We have some improvement, but now our issue is what happens when the values of the object aren’t primitives. (Values that have a reference. For example: array and object).

If we have structure such as this:

{ "a": [], "b": [] }

It means that every time we get updates from the source and use JSON.parse(…) we get a whole new object. Which means, we updated a but all places that are subscribed to b will be updated because b is a new reference, even if its data stayed the same. This might cause sometimes even a full page re-render.

Using serialization as write-mode only

To solve this, the naive solution is just ignoring updates, and moving to write-only mode. So, we might read from the source on loading, but from there, we only write and never read again.

So now, after page load currentValue will only change during setValue, and it will be modified directly. It means that if b changes, a will remain with the same reference.

const emitter = new Emitter();

// The only time we'll read from `source.value`
let currentValue = JSON.parse(source.value);

// We removed source subscription, as we're going write-only mode

function useData(key) {
	const value = useSyncExternalStore(
		emitter.subscribe,
		() => currentValue[key],
	);

	const setValue = useCallback(
		(value) => {
			// We modify `currentValue` directly in a way, React will have a new
			// snapshot, and making sure other properties won't be affected by the
			// update
			currentValue = {
				...currentValue,
				[key]: value,
			};

			// We make sure the source is updated
			source.setValue(JSON.stringify(currentValue));

			// We notify all other hooks for the change
			emitter.emit();
		},
		[key],
	);

	return [value, setValue];
}

We solved one issue, but we got another bigger issue.
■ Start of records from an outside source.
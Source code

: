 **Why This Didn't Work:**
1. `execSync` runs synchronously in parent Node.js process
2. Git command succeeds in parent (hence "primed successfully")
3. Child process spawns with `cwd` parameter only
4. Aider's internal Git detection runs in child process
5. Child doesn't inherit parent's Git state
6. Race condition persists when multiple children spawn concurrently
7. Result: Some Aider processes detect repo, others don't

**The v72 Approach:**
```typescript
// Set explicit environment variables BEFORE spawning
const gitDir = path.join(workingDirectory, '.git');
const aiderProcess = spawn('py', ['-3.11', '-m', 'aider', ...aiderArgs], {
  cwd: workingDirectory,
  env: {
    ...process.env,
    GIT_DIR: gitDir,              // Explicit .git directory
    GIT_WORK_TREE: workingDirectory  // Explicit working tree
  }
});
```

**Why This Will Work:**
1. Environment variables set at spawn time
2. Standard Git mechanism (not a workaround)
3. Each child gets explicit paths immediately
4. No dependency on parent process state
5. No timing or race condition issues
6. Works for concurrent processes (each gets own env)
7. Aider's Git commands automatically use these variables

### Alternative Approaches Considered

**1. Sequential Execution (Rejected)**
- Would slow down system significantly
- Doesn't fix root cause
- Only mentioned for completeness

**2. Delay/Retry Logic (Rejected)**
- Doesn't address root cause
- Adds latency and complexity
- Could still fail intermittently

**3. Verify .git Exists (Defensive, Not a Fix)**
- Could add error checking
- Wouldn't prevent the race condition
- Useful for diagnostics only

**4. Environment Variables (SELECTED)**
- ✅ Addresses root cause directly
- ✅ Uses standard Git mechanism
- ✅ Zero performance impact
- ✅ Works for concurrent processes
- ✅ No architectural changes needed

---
The source might be updated externally, and we need to choose between, ignoring updates, or updating and losing the optimization. But there is a good solution…

Structural sharing

What if we could create a new object that all of its unchanged parts preserve the old references? In Solid we have a nice utility called reconcile that works with mutable data. Sadly, React doesn’t have something similar for immutable data, but TanStack Query did exactly this inside their code. It’s called replaceEqualDeep and I recommend you take a look at its code.

The way replaceEqualDeep works is by recursively traversing both the old and the new objects. It goes from the leaves to the root, and checks if data is changed. If it is structurally equal it will return the old data. If it’s not structurally equal it will merge old data with new data to a new object. This way it achieves structure sharing, and old data will be preserved and left unchanged.
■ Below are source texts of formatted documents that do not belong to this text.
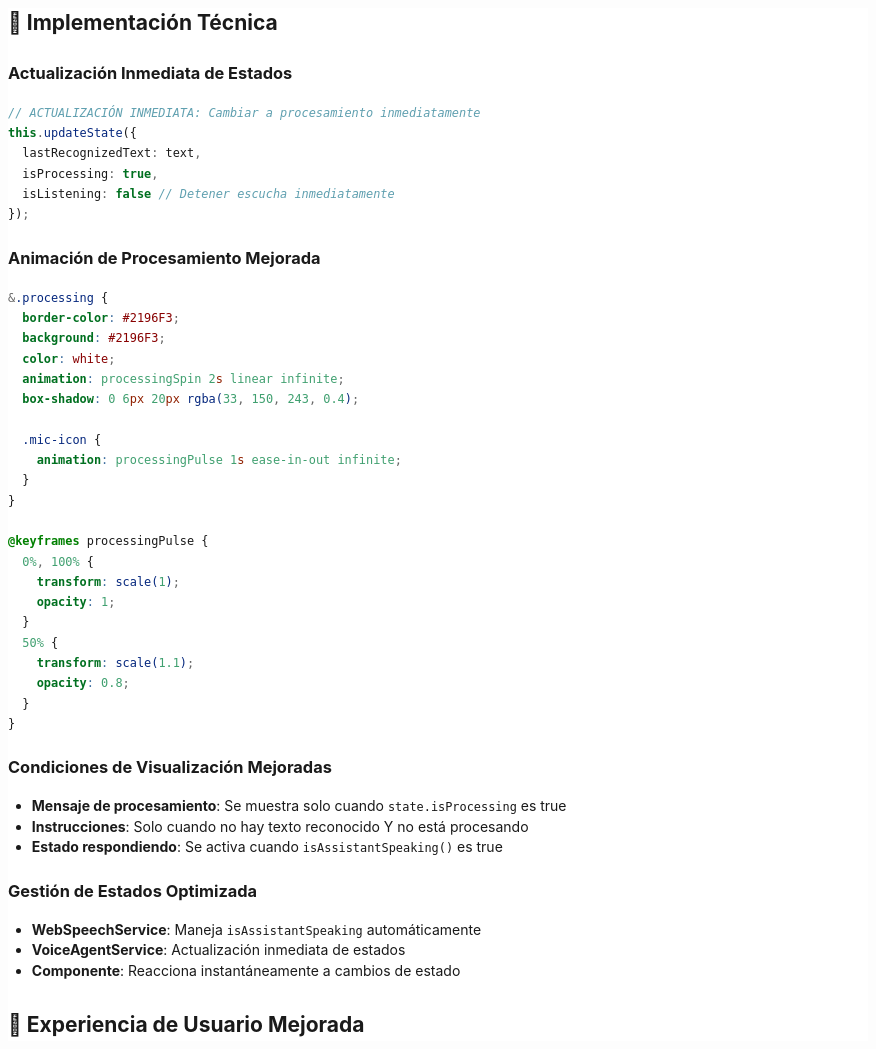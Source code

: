## 🔧 Implementación Técnica

### **Actualización Inmediata de Estados**
```typescript
// ACTUALIZACIÓN INMEDIATA: Cambiar a procesamiento inmediatamente
this.updateState({ 
  lastRecognizedText: text,
  isProcessing: true,
  isListening: false // Detener escucha inmediatamente
});
```

### **Animación de Procesamiento Mejorada**
```css
&.processing {
  border-color: #2196F3;
  background: #2196F3;
  color: white;
  animation: processingSpin 2s linear infinite;
  box-shadow: 0 6px 20px rgba(33, 150, 243, 0.4);
  
  .mic-icon {
    animation: processingPulse 1s ease-in-out infinite;
  }
}

@keyframes processingPulse {
  0%, 100% {
    transform: scale(1);
    opacity: 1;
  }
  50% {
    transform: scale(1.1);
    opacity: 0.8;
  }
}
```

### **Condiciones de Visualización Mejoradas**
- **Mensaje de procesamiento**: Se muestra solo cuando `state.isProcessing` es true
- **Instrucciones**: Solo cuando no hay texto reconocido Y no está procesando
- **Estado respondiendo**: Se activa cuando `isAssistantSpeaking()` es true

### **Gestión de Estados Optimizada**
- **WebSpeechService**: Maneja `isAssistantSpeaking` automáticamente
- **VoiceAgentService**: Actualización inmediata de estados
- **Componente**: Reacciona instantáneamente a cambios de estado

## 🎯 Experiencia de Usuario Mejorada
It means that places that weren’t changed, won’t be re-rendered. From React perspective nothing has changed. No re-render is needed.

The complete solution is:

const emitter = new Emitter();

let currentValue = JSON.parse(source.value);

source.subscribe(() => {
	// We replace only the parts that were changed with new data
	currentValue = replaceEqualDeep(currentValue, JSON.parse(source.value));
	emitter.emit();
});

function useData(key) {
	const value = useSyncExternalStore(
		emitter.subscribe,
		() => currentValue[key],
	);

	const setValue = useCallback(
		(value) => {
			source.setValue(
				JSON.stringify({
					...currentValue,
					[key]: value,
				}),
			);
		},
		[key],
	);

	return [value, setValue];
}

Conclusion

With structural sharing we’ve fixed our performance issue, and the freedom to update the source out of our own wrapper. We’re also getting extra benefits. Now, we can also have selectors, and we aren’t limited to a top-level property.

I’ve ignored issues related to useSyncExternalStore and lack of support for concurrent rendering as it’s not what the post is about.

I hope you understand the power of structural sharing, but it should be noted that there are more things to do, which I didn’t write in this post. For example, separating “get” and “set” hooks, as if we only need “set” we don’t need to subscribe to changes we don’t care about. In React one of the keys for better performance is making sure React needs to do less work. Not subscribing to changes, and structural sharing are part of the ways of getting there. We’ve managed to boost performance, and cut up to 50% of rendering time in some of the pages by these techniques.